Insomma: così come la motricità seduttiva di Kristen
Stewart è rivolta a chi non c'è – allo spettatore
del film, visto che di candidati all'approccio nella sua realtà
non ce n'è –, lo spettatore è invitato a
preoccuparsi di qualcosa che, presumibilmente, non c'è.
E tutte queste “assenze” cominciano a essere ideologicamente
sospette.
4.
Nei mesi scorsi, dopo averle prodotte, la televisione di Stato
ha trasmesso due serie di telefilm classificabili nel genere
dei gialli. Di qualità filmica diversa – di solido
impianto realistico il primo e più fumettistico il secondo;
innovativo il primo quanto rimasticatuccio il secondo –,
si trattava di Rocco Schiavone e de I
bastardi di Pizzofalcone, rispettivamente derivati
dai romanzi di Antonio Manzini e di Maurizio De Giovanni. Ebbene,
in entrambi, si dà il caso – che proprio caso a
questo punto sarebbe bene non considerare – che un personaggio,
una volta tornato a casa dopo la sua travagliata giornata, trovi
conforto nel parlare con la moglie morta. Nel caso di Rocco
Schiavone interpretato dallo scetticissimo Marco Giallini –
e rieccoci al punto –, la moglie la si vede – nelle
amorevolmente casalinghe fattezze di Isabella Ragonese –,
nel senso che, nonostante palese risultato della dolorosa solitudine
del protagonista, la vede lui e la vediamo pure noi spettatori.

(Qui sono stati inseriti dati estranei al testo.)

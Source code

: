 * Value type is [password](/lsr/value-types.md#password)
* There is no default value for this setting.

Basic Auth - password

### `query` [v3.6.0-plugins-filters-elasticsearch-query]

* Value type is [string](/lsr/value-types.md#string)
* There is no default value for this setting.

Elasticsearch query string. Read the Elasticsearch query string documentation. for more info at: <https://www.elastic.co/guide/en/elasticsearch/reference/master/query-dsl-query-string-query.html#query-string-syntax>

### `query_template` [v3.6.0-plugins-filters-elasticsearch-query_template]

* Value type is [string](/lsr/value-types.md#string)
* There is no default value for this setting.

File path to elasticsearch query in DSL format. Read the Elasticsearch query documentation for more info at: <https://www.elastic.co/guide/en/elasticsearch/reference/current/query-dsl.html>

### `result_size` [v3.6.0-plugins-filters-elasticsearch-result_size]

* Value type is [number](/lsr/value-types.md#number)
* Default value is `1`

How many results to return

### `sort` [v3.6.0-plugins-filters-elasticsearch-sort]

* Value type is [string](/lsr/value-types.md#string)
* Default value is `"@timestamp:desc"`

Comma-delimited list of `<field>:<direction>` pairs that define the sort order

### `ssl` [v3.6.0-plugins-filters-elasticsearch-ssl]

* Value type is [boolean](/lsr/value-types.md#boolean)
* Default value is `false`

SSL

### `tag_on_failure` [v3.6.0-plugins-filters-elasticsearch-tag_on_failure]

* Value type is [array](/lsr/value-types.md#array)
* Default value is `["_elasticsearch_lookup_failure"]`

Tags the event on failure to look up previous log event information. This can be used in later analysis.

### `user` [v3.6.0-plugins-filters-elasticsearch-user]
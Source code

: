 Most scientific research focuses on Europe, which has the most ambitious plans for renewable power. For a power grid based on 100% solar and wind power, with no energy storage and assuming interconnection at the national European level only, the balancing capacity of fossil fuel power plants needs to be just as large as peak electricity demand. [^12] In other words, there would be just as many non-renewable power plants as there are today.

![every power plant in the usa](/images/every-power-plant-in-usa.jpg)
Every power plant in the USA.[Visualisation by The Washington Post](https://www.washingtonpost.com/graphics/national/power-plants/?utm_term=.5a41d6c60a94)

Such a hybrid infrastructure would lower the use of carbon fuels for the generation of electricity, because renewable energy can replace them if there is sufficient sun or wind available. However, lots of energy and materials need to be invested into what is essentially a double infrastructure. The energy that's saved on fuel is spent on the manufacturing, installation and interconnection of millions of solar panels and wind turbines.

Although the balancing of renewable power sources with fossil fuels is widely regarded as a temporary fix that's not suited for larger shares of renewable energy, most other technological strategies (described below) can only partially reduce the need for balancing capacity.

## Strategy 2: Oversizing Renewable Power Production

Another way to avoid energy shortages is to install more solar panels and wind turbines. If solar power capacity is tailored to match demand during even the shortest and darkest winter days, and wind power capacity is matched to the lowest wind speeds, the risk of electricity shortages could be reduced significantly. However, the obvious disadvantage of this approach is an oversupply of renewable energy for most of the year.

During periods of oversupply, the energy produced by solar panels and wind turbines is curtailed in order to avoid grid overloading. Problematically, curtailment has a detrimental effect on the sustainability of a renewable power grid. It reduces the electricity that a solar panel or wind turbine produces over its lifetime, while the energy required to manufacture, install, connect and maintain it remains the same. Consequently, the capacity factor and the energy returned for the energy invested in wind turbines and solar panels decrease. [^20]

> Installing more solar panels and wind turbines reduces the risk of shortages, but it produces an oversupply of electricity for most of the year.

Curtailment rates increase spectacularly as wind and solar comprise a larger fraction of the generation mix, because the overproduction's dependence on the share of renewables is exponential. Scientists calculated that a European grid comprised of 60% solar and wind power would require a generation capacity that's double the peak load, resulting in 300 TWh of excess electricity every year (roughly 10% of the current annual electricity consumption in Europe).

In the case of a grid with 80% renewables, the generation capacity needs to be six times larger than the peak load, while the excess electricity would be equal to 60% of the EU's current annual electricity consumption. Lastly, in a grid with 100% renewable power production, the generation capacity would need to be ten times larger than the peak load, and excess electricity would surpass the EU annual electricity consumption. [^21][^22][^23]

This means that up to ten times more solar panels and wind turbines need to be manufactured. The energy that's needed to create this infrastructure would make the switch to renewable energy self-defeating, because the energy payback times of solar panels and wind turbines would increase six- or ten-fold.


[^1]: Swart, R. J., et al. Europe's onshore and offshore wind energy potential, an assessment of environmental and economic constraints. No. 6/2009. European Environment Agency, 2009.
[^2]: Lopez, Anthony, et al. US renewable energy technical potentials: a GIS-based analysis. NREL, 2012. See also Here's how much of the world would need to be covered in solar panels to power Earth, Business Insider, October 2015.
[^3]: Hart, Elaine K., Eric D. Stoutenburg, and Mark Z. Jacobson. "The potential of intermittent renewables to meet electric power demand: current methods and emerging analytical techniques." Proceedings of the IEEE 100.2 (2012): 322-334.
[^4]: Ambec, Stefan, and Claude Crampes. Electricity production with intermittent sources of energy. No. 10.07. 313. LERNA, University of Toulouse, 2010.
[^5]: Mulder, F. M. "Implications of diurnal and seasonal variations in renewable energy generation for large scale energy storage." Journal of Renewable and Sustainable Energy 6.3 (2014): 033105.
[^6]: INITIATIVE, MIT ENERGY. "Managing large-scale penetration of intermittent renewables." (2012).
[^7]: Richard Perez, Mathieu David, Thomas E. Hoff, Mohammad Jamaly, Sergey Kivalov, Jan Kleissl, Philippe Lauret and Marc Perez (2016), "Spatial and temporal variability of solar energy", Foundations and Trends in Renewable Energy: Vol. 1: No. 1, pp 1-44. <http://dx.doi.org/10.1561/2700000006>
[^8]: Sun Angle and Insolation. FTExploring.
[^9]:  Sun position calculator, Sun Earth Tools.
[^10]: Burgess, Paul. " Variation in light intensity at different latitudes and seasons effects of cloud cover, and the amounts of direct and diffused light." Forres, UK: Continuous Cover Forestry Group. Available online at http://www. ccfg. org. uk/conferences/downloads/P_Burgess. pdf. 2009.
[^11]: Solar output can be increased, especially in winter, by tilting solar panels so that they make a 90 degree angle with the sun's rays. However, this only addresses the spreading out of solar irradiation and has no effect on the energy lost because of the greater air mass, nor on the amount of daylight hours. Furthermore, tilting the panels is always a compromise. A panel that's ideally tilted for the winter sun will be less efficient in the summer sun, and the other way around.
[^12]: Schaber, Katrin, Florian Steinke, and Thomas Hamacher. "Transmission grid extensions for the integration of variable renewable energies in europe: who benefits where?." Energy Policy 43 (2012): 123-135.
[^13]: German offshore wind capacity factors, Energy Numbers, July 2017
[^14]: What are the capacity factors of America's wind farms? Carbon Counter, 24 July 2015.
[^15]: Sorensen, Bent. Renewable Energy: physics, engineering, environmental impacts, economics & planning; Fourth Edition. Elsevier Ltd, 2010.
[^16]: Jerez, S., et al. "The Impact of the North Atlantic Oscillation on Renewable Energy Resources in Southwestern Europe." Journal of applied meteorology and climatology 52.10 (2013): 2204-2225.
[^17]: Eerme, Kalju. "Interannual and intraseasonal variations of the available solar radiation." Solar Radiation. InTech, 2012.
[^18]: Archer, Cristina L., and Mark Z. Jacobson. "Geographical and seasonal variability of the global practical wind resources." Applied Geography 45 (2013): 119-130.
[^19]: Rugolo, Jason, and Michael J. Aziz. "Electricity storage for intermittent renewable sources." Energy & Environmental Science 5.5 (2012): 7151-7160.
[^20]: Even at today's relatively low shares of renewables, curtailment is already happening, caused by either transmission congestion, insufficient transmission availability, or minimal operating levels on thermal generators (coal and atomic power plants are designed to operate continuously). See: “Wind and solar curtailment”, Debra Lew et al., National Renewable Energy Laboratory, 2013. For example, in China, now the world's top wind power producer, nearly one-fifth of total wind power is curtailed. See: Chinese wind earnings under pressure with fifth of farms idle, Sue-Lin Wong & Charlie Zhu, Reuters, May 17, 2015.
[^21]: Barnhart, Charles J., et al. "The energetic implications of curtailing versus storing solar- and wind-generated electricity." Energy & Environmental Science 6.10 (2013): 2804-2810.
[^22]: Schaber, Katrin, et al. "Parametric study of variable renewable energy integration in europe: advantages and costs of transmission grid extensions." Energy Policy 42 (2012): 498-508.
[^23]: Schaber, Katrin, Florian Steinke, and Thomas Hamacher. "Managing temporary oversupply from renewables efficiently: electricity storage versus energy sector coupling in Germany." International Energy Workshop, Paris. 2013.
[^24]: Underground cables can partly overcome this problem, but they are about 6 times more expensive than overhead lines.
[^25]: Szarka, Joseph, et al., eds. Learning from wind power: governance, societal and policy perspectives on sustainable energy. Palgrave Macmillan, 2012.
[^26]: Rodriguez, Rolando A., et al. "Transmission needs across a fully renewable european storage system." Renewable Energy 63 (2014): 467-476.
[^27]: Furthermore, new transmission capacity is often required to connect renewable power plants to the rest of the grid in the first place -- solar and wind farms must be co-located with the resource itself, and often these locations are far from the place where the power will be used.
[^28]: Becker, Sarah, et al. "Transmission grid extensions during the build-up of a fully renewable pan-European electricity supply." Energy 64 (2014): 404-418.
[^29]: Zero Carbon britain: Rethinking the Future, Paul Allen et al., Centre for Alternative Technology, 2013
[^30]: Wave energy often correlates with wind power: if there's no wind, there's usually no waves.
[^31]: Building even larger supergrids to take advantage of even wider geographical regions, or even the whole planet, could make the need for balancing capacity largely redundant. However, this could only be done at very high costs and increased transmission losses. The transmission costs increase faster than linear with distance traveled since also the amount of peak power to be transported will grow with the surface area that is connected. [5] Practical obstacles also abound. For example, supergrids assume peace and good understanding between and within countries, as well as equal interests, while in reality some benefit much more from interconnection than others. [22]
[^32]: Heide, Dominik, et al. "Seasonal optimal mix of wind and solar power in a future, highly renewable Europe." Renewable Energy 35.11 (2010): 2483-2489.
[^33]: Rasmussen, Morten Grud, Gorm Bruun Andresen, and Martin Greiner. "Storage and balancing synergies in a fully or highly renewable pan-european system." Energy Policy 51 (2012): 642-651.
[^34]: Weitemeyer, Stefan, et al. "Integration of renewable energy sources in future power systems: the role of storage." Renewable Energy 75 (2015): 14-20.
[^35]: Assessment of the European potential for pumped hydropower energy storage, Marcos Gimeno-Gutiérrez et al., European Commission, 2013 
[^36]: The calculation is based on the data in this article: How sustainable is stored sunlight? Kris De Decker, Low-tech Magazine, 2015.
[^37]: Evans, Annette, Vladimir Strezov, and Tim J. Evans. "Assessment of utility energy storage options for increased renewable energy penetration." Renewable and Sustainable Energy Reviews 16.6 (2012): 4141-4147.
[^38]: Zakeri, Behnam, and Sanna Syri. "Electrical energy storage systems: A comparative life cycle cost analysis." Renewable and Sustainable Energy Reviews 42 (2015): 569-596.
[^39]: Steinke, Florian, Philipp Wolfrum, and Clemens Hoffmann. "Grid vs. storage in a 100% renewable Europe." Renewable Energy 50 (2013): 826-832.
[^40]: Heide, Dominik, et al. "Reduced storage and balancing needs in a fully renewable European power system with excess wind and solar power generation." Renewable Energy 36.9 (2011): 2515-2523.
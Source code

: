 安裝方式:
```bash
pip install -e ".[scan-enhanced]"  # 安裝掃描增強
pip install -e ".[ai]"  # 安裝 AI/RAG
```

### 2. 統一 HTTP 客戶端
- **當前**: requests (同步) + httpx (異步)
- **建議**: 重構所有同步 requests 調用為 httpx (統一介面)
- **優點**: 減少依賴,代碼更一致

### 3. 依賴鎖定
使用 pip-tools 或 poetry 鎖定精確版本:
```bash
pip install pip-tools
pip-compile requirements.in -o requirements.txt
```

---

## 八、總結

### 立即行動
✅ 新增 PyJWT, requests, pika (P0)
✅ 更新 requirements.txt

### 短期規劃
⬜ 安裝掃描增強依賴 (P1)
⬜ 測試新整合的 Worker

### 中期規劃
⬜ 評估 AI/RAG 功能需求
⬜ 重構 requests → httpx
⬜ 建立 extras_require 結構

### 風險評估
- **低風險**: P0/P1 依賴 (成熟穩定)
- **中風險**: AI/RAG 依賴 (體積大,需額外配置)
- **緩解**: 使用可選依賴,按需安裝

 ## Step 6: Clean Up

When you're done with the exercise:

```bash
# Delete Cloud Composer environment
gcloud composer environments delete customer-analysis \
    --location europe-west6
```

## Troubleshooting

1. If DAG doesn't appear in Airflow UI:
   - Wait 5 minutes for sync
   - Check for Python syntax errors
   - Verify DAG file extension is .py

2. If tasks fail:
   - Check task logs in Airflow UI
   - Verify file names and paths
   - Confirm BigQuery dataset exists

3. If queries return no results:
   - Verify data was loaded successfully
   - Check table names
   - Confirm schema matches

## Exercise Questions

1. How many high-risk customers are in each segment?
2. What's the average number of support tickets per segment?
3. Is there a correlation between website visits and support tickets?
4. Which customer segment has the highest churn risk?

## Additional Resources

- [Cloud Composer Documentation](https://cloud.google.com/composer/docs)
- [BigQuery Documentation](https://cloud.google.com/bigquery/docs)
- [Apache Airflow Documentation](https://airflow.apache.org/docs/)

Come i fantasmi di Kristen Stewart.
5.
Non resusciterei la categoria di “realismo magico”
– è già servita fin troppo per designare
qualche corrente pittorica della prima metà del Novecento
nonché i romanzi sagacemente fascisti di Massimo Bontempelli
–, ma, piuttosto, parlerei di un esoterismo timido e discreto
– un esoterismo leggermente vergognoso, come di qualcuno
che nell'“a parte” teatrale dica che “non
ci crede”, ma aggiungendo che “ce n'è tanto
bisogno”. Bisogno a che pro? Per sedurre – perché,
in fin dei conti, anche chi produce narrazioni – narrazioni
che verranno consumate nel mercato ideologico proporzionalmente
alla loro capacità consolatoria – ha le sue tecniche.
Che, evolvendo, giungono a dosarci questa accorta distribuzione
di fantasmi che, per distinguerli dalla ridda dei precedenti
– anime religiosamente in pena – li chiamerei “laici”.
Felice Accame
P.s.: Andando a vedere anche Café society
di Woody Allen e leggendo in rete commenti vari a proposito
di Twilight di Catherine Hardwick (tratto dalla
serie cui l'attrice deve il suo successo), mi rendo conto che,
pur interpretando personaggi molto diversi fra loro, Kristen
Stewart recita sempre allo stesso modo. Sembrerebbe dunque il
caso di un'attrice scelta per come è e lasciata tale
dai registi – senza pretenderne adattamenti e modifiche.
I primi sedotti, insomma, sarebbero loro.